Король получил известия о заключении Таурогенской конвенции 2 января 1813 г., когда совершал свою обычную послеобеденную прогулку в своем саду в Потсдаме. Фридрих Вильгельм III терпеть не мог Наполеона и опасался, что французский император планирует раздел Пруссии. Он симпатизировал Александру, восхищался им и испытывал гораздо меньше недоверия по отношению к честолюбивым замыслам России, чем Наполеона. С другой стороны, Фридрих Вильгельм был большим пессимистом. Как сказал о нем Штейн, «ему не хватает уверенности в себе и своем народе. Он полагает, что Россия тащит его в пропасть». Кроме того, король просто ненавидел принимать решения. По натуре он был склонен спрашивать совета и проявлять нерешительность. Так, ему сильно не нравилась перспектива новых войн. Отчасти это было следствием достойного уважения беспокойства о своем народе, но также являлось отражением его собственного опыта сокрушительного поражения и последовавшего затем разочарования, которые постигли его в 1792–1794 и 1806–1807 гг.[508]
Справедливости ради следует сказать, что в январе 1813 г. у короля Пруссии были все основания нервничать и уходить от прямого ответа. Когда до него дошли вести о Таурогенской конвенции, русские армии все еще находились на удалении сотен километров — в Польше и Литве. Французские гарнизоны, напротив, были разбросаны по территории Пруссии, включая крупный гарнизон, располагавшийся в Берлине. Это означало, что первой реакцией Фридриха Вильгельма должно было стать публичное денонсирование конвенции и отправка Наполеону сообщений с заверениями в неизменной лояльности прусского монарха. Король воспользовался просьбой Наполеона прислать дополнительные войска для Великой армии и набрал новых рекрутов, увеличив численность своей армии. 22 января он сам, члены его фамилии и гвардейские полки покинули Потсдам и Берлин и направились в столицу Силезии Бреслау. Сделав это, он добился независимости от французов и обезопасил себя от возможного похищения. Поскольку Бреслау находился аккурат на пути следования русских армий, наступавших через Польшу, король мог выдвинуть полуправдоподобный предлог, будто он готовится к обороне Силезии.

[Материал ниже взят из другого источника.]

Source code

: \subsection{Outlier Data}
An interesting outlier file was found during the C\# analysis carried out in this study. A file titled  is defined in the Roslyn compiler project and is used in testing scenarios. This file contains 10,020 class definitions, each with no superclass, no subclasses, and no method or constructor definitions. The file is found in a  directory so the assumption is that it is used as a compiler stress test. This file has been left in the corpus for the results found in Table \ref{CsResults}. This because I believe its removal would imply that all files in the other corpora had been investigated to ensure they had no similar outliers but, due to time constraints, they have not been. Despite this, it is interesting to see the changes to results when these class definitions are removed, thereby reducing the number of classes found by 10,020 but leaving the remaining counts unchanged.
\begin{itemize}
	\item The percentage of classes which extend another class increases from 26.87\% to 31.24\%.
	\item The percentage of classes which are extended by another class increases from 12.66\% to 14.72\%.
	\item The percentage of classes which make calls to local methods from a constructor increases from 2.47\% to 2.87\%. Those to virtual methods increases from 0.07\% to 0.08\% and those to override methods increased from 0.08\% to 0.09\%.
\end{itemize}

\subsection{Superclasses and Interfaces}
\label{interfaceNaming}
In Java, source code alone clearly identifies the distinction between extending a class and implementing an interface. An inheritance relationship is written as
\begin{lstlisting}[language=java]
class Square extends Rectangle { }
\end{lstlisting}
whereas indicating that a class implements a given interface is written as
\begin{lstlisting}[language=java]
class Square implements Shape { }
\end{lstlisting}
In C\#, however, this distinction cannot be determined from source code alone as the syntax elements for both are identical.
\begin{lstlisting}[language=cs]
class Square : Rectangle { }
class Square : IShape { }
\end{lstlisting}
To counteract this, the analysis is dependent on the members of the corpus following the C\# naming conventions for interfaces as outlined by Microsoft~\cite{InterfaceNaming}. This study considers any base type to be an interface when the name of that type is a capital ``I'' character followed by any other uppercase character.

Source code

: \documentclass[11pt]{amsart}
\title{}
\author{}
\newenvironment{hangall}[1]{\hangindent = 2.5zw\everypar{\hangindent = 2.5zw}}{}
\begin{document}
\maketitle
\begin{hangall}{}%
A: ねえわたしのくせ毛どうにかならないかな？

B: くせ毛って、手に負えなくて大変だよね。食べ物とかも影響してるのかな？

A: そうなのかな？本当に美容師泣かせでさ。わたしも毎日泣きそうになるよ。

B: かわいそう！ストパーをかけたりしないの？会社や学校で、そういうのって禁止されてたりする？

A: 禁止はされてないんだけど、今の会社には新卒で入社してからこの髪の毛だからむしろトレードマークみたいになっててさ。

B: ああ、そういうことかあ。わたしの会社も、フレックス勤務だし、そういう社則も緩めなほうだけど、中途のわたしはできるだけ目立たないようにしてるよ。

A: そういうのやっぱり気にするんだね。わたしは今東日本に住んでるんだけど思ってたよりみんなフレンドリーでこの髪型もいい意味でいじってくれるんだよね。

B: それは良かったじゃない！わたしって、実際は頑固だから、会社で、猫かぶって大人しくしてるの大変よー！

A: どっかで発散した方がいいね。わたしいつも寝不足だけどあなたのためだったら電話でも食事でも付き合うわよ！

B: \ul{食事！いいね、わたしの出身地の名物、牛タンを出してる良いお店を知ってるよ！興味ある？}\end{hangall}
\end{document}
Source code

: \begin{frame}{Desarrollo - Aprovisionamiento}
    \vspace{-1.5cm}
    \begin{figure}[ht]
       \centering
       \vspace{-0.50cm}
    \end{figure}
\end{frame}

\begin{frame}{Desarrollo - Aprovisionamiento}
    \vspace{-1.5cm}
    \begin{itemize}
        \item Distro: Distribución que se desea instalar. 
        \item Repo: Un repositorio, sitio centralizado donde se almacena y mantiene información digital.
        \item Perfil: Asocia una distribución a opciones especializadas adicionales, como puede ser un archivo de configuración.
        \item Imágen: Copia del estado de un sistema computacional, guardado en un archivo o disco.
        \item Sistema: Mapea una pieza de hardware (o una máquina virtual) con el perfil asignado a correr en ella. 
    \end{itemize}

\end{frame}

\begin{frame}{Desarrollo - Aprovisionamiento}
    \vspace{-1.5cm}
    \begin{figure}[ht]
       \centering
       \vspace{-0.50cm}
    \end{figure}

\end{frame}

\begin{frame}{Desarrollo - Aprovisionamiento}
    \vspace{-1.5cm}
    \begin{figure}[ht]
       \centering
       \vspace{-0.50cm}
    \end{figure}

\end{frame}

В идеале Фридрих Вильгельм предпочел бы союз с Австрией, чтобы превратить Германию в нейтральную зону и исключить возможность столкновения французов и русских на территории своей страны. Прусско-австрийский союз мог также послужить связующим звеном в установлении мира на континенте, в результате которого Вена и Берлин должны были вернуть себе большую часть территорий, которые они утратили в 1805–1809 гг. С этой целью в Вену был отправлен доверенный военный советник короля полковник Карл фон дем Кнезебек. Он прибыл 12 января и пробыл там не менее восемнадцати дней.
С одной стороны, миссия Кнезебека окончилась провалом. Австрийцы дали ясно понять, что они не могут в одночасье отказаться от союза с Францией и сразу же попытаться стать посредником между противоборствующими сторонами. Соображения императорской чести и полная неподготовленность армии обязывали к более продолжительному отходу от союза с Парижем. Суть заключалась в том, что у австрийцев было гораздо больше времени для маневра, чем у Пруссии: русские войска не переходили границу с Австрией, равно как не грозило австрийским генералам проявить неповиновение своему монарху до тех пор, пока тот не изменит свою внешнеполитическую линию.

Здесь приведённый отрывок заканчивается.